En el segundo tiempo el asunto fue a otro precio. Apareció Dayro, opaco en el arranque, certificando con su presencia el resultado. Sus goles de penalti también son bellos, por la precisión, el amague y la colocación de la pelota.

El Once equilibró el trámite, mejoró el ataque, balanceó la posesión, fue más preciso y le sacó al aire al oponente a través de su ferocidad en los marcajes, para transformar el fútbol insustancial del los primeros 25 minutos, en algo productivo en el partido restante.

La simpleza de su fútbol se hace efectiva porque el ejercicio llega desde la salud del vestuario, lo que demuestra que el fútbol en las canchas y en la vida, es un estado de ánimo. El toque toque o el taka taka no están en su ADN. Es ahora la fiereza con que pelea la pelota para recuperarla, con esfuerzo solidario en partida doble.

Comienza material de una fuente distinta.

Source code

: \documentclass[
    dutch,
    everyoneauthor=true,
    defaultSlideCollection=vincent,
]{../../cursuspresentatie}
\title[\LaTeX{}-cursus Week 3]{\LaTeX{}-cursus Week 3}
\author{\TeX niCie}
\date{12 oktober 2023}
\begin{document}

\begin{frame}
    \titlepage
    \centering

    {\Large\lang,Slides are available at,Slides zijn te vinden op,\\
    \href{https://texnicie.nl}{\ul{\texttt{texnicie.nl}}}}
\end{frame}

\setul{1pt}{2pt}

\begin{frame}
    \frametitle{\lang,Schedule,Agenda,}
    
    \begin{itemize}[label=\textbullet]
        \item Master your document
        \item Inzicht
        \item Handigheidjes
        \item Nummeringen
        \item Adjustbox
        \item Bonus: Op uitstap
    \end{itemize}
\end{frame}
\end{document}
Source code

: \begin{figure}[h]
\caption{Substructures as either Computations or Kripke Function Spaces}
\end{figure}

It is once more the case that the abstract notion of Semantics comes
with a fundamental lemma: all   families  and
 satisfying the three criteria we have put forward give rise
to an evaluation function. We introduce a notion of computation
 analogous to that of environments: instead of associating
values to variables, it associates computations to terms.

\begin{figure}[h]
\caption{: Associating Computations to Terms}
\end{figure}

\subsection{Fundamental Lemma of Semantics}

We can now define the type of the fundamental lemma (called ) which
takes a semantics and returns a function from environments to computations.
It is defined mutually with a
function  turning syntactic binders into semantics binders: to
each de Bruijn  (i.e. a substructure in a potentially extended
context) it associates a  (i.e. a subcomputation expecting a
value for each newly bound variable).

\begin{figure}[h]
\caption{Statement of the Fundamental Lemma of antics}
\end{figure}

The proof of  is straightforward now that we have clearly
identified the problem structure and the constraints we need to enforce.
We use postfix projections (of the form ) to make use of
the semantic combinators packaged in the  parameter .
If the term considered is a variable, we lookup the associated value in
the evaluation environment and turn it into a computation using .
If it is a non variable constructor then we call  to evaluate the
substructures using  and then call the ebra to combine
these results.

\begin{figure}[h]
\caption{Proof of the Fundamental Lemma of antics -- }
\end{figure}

Para Herrera, el técnico, y su equipo, no hay imposibles. Por eso el nivel de sus jugadores en los últimos partidos, con esfuerzo solidario y colectivo; la aportación de Arce, los goles de Dayro, la estabilidad de Cuesta, la evolución de Palacios, el trabajo efectivo de Torres y Patiño, la garantía de Aguirre, la fortaleza de Riquet, la dinámica de Rojas y García y los chispazos de Araujo suficientes para ver en él una promesa.

Siempre se ha dicho que el partido más importante es el próximo. Vienen los duelos con Santa Fe que servirán para "medirle el aceite al equipo" y conocer sus reales intenciones.